Nel personale vi era un capo operaio reggiano, di umili origini ma di notevole ingegno cui, tra l’altro, spettava di curare la macchina in cui avveniva la reazione che generava il poliuretano. Quando, per qualunque motivo, essa s’arrestava, erano dolori: le sostanze fluide che lo producevano nel condotto terminale reagivano prima ed occorreva smontare tutto per sbloccare e ripulire. Affinché ciò non avvenisse, ci si imponeva di non fermare mai: si dovevano fare 3 turni di 8 ore al dì, con conseguente aumento dei costi per lavoro straordinario costante.

Il nostro capo operaio concepì una macchina, che non operava diversamente, dal punto di vista chimico, di quella destinata a non sostare, ma era autopulente. Dopo otto ore di lavoro gli operai di turno fermavano l’alimentazione dei reagenti ed introducevano, con modalità ben studiata, aria compressa che tutto puliva, sicché, quando si voleva, si ripartiva senza problemi.
La multinazionale era nel frattempo cresciuta e, più che alla vendita del poliuretano, era interessata a venderne i reagenti per cui, forse anche sedotta dall’invenzione del nostro, lo nominò concessionario e si ritirò dall’Italia.

La macchina autopulente fu ridisegnata, da una dittarella reggiana, rigorosamente brevettata e prodotta, successivamente, in quattro esemplari: il primo per la nuova sede dell’ideatore – in provincia però di Modena -, la seconda per la succursale nel Veneto, una terza per la Germania, l’ultima per gli Usa. Ma per questa bisognava trovare chi la facesse marciare, chi ne vendesse il prodotto, chi gestisse i problemi sindacali che ne conseguono. La multinazionale venne in aiuto: avendo avuto sede a Reggio, aveva assunto, come tirocinante d’un anno, un giovanotto locale, laureato in chimica a Parma, che ai loro occhi aveva il merito, inusuale, di conoscere bene l’inglese ed il francese per eredità familiari, dato che con i genitori – reggiani – e fratellanza aveva vissuto all’estero per otto anni.
Nel periodo di “stage” aziendale, ad Almelo, aveva perfino imparato a parlucchiare in olandese (forse per merito delle olandesine?), il che ne faceva, per la Ditta, un collegamento ideale ed un impiegato promettente per l’assuntore.

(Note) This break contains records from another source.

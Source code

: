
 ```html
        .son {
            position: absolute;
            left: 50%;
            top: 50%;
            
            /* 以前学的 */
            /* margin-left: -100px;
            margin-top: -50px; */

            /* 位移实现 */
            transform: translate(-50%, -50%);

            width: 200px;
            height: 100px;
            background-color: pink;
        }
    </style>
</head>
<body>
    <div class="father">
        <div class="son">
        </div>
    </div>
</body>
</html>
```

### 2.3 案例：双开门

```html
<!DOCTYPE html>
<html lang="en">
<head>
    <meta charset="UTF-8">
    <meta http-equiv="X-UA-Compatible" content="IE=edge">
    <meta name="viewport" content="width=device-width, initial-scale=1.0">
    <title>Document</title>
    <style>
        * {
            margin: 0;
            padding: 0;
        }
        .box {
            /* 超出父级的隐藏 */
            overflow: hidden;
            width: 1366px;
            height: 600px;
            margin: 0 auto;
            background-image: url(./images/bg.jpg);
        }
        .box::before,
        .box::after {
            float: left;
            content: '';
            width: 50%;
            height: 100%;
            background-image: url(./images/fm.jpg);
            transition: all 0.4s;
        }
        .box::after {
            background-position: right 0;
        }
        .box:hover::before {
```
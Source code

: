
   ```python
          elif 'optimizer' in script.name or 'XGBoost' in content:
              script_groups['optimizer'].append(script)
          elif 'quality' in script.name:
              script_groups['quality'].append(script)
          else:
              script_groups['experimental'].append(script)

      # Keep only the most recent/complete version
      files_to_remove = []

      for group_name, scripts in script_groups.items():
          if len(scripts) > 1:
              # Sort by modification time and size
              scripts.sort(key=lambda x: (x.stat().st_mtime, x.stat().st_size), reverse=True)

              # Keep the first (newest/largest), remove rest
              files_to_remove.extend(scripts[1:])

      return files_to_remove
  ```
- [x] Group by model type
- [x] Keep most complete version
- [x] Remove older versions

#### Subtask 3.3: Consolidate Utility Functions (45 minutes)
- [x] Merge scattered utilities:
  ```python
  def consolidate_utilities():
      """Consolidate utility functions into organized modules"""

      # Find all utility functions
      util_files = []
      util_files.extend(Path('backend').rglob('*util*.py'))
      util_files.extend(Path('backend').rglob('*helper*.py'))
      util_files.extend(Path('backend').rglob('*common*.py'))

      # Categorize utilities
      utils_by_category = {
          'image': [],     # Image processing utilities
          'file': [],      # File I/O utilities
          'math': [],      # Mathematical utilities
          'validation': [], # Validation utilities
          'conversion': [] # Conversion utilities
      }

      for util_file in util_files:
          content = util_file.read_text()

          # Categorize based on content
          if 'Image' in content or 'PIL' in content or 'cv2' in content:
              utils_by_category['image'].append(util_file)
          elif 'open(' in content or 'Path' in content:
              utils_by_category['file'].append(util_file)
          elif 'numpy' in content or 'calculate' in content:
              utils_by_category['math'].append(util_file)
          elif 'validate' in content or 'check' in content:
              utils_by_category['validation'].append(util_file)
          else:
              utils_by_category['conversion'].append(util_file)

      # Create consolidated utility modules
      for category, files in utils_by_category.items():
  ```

Così partì con la quarta macchina per Huston, nel Texas, luogo ideale in cui produrre e vendere del poliuretano espanso, specie se, data l’autopulizia, si poteva farlo a prezzi concorrenziali.
Infatti a Huston risiedono i cantieri navali della Chicago Bridge, ditta specializzata nella costruzione in acciaio inox, materiale inevitabile per gli scafi che trasportano metano liquefatto (a – 168°C) e che diverrebbero fragili se di lamiera normale. Ma a questa bassa temperatura l’isolamento termico è essenziale; quindi il nostro giovanotto partiva col successo sicuro.
Però volle apportarvi contributi ulteriori: sviluppò un poliuretano espanso irrobustito con fibra di vetro che risultò essere il riempimento ideale delle eliche dei generatori eolici, che allora venivano sempre più installati anche negli Usa, con un diametro max di 120 m ~ !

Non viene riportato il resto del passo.